Sponsorships generally mean that there is something of value for all participants, the person writing the check and the nonprofit receiving it. These are business deals, and they must be viewed as such from the very beginning.
Speaking during the Association of Fundraising Professionals (AFP) International Conference on Fundraising, Shaun G. Lynch of Adventum Philanthropic Marketing reminded nonprofit leaders that sponsorships must be negotiated as business deals. With that in mind, Lynch emphasized the key negotiating points of a sponsorship deal:
- Don’t allow the sponsor to cap its commitment on a cause-related marketing tie-in.
- Retain the right to use the sponsorship income as the organization sees fit.

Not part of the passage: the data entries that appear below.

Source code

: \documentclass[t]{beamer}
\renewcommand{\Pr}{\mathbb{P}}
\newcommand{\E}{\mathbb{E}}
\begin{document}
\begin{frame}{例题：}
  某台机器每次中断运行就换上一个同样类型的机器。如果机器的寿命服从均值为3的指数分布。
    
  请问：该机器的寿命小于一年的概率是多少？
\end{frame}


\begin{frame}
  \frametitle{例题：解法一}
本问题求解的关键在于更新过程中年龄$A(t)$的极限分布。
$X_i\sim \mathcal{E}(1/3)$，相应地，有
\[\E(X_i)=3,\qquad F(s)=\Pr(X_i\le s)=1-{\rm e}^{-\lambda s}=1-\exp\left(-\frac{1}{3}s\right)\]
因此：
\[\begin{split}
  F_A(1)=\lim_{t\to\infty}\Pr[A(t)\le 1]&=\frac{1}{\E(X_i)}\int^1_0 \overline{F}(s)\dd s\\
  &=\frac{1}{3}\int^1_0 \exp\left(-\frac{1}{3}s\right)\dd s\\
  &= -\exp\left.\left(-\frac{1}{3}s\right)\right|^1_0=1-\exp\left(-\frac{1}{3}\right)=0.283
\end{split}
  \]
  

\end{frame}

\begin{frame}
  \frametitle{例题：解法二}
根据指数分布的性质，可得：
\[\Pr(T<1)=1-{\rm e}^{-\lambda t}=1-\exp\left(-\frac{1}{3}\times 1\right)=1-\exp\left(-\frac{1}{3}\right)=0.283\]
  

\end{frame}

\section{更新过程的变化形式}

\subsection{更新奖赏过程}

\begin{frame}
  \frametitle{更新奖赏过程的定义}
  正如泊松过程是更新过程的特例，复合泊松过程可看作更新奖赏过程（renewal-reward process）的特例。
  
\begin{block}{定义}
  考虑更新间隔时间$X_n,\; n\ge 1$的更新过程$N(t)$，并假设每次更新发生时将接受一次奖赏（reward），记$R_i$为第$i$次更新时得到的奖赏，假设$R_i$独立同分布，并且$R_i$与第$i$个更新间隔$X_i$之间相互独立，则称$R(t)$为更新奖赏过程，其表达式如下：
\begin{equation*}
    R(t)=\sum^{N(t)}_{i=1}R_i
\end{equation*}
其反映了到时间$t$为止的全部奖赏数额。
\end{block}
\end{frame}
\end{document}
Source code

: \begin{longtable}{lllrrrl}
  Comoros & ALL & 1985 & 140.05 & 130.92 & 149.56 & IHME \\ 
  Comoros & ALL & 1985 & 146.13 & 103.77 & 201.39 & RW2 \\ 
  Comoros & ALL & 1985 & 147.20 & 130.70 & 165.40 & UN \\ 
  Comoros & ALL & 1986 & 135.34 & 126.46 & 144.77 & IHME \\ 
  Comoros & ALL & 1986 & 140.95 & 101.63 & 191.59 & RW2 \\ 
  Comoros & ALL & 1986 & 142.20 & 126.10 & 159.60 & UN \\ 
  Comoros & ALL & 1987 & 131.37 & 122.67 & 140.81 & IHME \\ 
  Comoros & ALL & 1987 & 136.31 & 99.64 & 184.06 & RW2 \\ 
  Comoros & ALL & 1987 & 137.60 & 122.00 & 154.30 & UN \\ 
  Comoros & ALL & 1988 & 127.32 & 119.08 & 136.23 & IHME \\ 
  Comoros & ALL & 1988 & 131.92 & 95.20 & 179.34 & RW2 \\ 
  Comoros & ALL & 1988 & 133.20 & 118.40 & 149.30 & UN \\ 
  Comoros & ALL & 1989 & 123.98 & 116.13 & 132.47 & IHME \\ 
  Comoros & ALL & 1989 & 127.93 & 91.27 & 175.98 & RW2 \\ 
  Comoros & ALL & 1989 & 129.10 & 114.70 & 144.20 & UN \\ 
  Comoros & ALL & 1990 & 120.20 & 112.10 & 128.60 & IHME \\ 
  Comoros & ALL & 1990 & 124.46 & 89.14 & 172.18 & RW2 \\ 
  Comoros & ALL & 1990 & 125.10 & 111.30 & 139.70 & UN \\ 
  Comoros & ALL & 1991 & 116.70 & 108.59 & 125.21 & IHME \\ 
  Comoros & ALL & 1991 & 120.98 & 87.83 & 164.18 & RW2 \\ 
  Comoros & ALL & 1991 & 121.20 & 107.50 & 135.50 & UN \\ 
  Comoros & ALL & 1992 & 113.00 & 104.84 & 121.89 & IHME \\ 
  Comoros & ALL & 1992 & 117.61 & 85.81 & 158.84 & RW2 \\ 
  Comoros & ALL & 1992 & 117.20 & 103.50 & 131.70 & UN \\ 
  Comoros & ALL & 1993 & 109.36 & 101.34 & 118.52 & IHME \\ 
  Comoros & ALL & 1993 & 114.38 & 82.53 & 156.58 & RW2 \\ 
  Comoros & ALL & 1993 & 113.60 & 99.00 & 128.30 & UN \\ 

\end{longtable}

- Specify up front how in-kind payments will be valued. Remember that products and services cost the sponsor less than the price paid by customers. Avoid dollar-for-dollar evaluation.
- Define sponsor categories narrowly. For example, instead of one financial services sponsor, seek a bank, a credit card, an investment advisor, an insurance company.
- Control the mailing list.
- Define costs the sponsor must bear.
- Specify the sponsor’s fulfillment responsibilities. These could include supplying artwork on time and within specifications, delivering samples to the event, sending inserts to go into promotional packages, setting up tables or audiovisual equipment, staffing the sponsor’s booth.